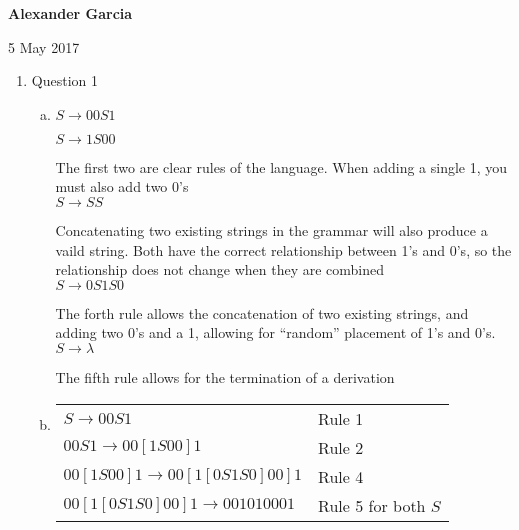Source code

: \documentclass[11pt]{article}
\begin{document}
\textbf{Alexander Garcia}

5 May 2017 \\

	\begin{enumerate}

			\item Question 1

				\begin{enumerate}[(a)]

					\item

						$S \rightarrow 00S1$

						$S \rightarrow 1S00$

						The first two are clear rules of the language. When adding a single 1,
						you must also add two 0's \\

						$S \rightarrow SS$

						Concatenating two existing strings in the grammar will also produce a vaild string.
						Both have the correct relationship between 1's and 0's, so the relationship does not
						change when they are combined \\


						$S \rightarrow 0S1S0$

						The forth rule allows the concatenation of two existing strings, and adding two 0's and a 1,
						allowing for ``random'' placement of 1's and 0's. \\


						$S \rightarrow \lambda$

						The fifth rule allows for the termination of a derivation \\

					\item 	\begin{tabular}{ll}

						$S \rightarrow 00S1$ & Rule 1 \\

						$00S1 \rightarrow 00[1S00]1$ & Rule 2 \\

						$00[1S00]1 \rightarrow 00[1[0S1S0]00]1$ & Rule 4 \\

						$00[1[0S1S0]00]1 \rightarrow 001010001$ & Rule 5 for both $S$ \\

					\end{tabular}

				\end{enumerate}


\end{enumerate}
\end{document}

────────

Leave the pictures out and reproduce all of the records exactly.

Source code

: \documentclass[11pt]{article}
\begin{document}
\textbf{Alexander Garcia}

5 May 2017 \\

	\begin{enumerate}

			\item Question 1

				\begin{enumerate}[(a)]

					\item

						$S \rightarrow 00S1$

						$S \rightarrow 1S00$

						The first two are clear rules of the language. When adding a single 1,
						you must also add two 0's \\

						$S \rightarrow SS$

						Concatenating two existing strings in the grammar will also produce a vaild string.
						Both have the correct relationship between 1's and 0's, so the relationship does not
						change when they are combined \\


						$S \rightarrow 0S1S0$

						The forth rule allows the concatenation of two existing strings, and adding two 0's and a 1,
						allowing for ``random'' placement of 1's and 0's. \\


						$S \rightarrow \lambda$

						The fifth rule allows for the termination of a derivation \\

					\item 	\begin{tabular}{ll}

						$S \rightarrow 00S1$ & Rule 1 \\

						$00S1 \rightarrow 00[1S00]1$ & Rule 2 \\

						$00[1S00]1 \rightarrow 00[1[0S1S0]00]1$ & Rule 4 \\

						$00[1[0S1S0]00]1 \rightarrow 001010001$ & Rule 5 for both $S$ \\

					\end{tabular}

				\end{enumerate}


\end{enumerate}
\end{document}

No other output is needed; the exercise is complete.